Art project takes new look at Stations of the Cross
by Luanne Williams
Kelli Wiles

Readers of the Gospel who picture Simon of Cyrene helping to carry Jesus’ cross along the road to Golgotha have probably never connected the scene with a mental health hotline. But art student Kelli Wiles, a senior finance major from Statesville, gave Simon’s role a new interpretation in a Stations of the Cross display in Wingate University’s Dickson-Palmer Center.

The interactive exhibit, which has now moved on to Hickory Grove Baptist Church, was created by Charlene Bregier’s Art 404 class at the request of the Rev. Dane Jordan, minister to students.

A collage-covered cross next to a cross with a backpack.

“The station where Simon of Cyrene helps Jesus carry the cross really spoke to me,” Wiles says. “When looking at it and thinking of things I could tie in to modernize it I immediately thought about mental health awareness.”

Wiles created a cross covered with a collage of news reports about mental health and surrounded with rocks that feature encouraging words on the topic. On a nearby stand she placed a spiral bound notebook featuring hotline numbers from all over the world.

“I wanted this piece to show people just how wide-scale mental health problems are, that it could be affecting someone around you, someone like a friend, a family member, or even the stranger standing next to you,” Wiles says. “Through this piece I wanted to convey to everyone that there is a ‘Simon’ out there for you — whether that be through one of the hundreds of hotline numbers out there, a friend, a family member, your church community, a support group — there is someone out there that is there to help.”

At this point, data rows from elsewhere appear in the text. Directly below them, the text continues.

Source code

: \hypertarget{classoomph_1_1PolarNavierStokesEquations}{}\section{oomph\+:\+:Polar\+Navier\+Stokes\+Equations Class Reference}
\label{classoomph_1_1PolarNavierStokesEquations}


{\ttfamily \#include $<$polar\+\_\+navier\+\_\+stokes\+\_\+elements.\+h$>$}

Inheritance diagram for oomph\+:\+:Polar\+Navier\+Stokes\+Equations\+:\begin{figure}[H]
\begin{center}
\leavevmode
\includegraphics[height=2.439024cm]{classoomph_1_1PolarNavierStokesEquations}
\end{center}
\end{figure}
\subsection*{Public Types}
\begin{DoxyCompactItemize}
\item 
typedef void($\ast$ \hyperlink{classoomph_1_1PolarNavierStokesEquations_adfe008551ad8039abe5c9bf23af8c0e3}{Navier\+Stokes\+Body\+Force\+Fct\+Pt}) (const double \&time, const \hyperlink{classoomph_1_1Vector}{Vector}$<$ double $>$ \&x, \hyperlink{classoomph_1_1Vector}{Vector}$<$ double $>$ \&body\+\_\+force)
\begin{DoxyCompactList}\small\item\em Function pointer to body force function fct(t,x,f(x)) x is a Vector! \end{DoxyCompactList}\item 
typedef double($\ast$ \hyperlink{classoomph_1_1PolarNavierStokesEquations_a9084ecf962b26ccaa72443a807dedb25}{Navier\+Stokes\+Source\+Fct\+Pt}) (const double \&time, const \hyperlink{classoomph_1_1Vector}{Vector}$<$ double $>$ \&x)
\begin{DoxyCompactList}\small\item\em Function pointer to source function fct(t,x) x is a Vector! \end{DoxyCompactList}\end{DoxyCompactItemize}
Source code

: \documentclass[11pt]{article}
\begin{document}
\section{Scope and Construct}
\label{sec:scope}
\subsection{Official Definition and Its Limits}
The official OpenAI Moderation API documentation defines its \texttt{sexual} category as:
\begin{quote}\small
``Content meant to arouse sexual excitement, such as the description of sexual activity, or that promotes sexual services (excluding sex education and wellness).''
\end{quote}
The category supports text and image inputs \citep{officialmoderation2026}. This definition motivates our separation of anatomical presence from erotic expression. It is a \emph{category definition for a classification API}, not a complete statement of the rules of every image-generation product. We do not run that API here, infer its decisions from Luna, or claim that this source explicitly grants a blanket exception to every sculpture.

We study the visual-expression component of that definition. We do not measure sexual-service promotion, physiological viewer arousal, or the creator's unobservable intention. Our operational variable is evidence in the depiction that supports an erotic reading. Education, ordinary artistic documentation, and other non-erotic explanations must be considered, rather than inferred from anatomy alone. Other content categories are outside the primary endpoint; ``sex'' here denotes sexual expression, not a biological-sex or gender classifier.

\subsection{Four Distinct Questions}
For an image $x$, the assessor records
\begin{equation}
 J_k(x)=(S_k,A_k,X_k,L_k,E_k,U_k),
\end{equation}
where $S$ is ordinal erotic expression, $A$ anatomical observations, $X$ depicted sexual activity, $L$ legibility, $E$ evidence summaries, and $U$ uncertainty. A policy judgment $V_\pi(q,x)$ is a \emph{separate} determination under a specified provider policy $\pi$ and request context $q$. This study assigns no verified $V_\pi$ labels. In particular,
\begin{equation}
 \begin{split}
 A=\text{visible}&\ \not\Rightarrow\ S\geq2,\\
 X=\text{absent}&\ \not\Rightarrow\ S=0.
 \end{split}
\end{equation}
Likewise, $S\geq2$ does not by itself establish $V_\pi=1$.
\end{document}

Wiles titled her piece “Madeleine,” to honor a friend who courageously shared her mental health struggle. The two grew up together before Wiles moved away during high school. Then, coincidentally they each ended up at Wingate and now live together with Wiles’ sister and a fourth roommate. 

“Madeleine, unknown to us, was suffering silently through mental health issues that would ultimately lead her down the road of trying to commit suicide,” Wiles says. “Luckily enough, after her attempt she immediately told us, and we were able to get her the help she needed.”

Wiles says she felt terrible that her friend had struggled alone.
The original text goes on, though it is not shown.